**What you have to do**.
All lines below containing "subseteq" are to be listed.

**Data shown**.
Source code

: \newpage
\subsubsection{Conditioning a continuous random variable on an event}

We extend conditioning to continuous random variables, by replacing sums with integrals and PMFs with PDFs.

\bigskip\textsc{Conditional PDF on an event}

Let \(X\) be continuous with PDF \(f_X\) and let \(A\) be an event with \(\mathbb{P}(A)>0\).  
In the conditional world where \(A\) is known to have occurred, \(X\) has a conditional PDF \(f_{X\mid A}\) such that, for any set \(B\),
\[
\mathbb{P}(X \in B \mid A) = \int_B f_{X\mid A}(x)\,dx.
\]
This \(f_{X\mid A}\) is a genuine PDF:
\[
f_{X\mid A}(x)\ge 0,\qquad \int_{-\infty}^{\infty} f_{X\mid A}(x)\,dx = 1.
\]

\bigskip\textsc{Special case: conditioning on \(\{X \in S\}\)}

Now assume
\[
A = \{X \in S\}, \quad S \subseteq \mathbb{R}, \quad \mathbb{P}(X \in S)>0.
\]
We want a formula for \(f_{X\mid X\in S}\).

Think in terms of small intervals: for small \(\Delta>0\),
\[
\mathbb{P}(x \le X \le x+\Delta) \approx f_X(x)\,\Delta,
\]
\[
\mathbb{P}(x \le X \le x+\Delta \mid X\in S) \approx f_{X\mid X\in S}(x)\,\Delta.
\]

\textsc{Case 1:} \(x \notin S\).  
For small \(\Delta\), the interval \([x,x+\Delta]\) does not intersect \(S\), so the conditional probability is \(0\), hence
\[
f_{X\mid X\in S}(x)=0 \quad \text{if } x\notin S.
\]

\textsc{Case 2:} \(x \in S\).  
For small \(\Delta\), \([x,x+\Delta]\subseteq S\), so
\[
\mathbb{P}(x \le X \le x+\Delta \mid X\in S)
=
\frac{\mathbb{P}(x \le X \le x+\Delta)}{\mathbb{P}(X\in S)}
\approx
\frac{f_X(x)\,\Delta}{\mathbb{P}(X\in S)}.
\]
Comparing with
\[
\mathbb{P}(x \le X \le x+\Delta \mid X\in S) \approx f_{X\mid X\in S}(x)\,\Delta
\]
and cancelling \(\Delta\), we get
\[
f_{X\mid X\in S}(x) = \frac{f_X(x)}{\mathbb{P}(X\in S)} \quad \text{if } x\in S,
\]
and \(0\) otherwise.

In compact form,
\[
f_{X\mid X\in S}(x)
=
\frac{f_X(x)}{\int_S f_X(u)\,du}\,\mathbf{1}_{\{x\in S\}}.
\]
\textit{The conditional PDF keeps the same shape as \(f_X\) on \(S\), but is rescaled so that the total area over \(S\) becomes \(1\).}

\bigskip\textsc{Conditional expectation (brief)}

**Output**.
A = \{X \in S\}, \quad S \subseteq \mathbb{R}, \quad \mathbb{P}(X \in S)>0.
For small \(\Delta\), \([x,x+\Delta]\subseteq S\), so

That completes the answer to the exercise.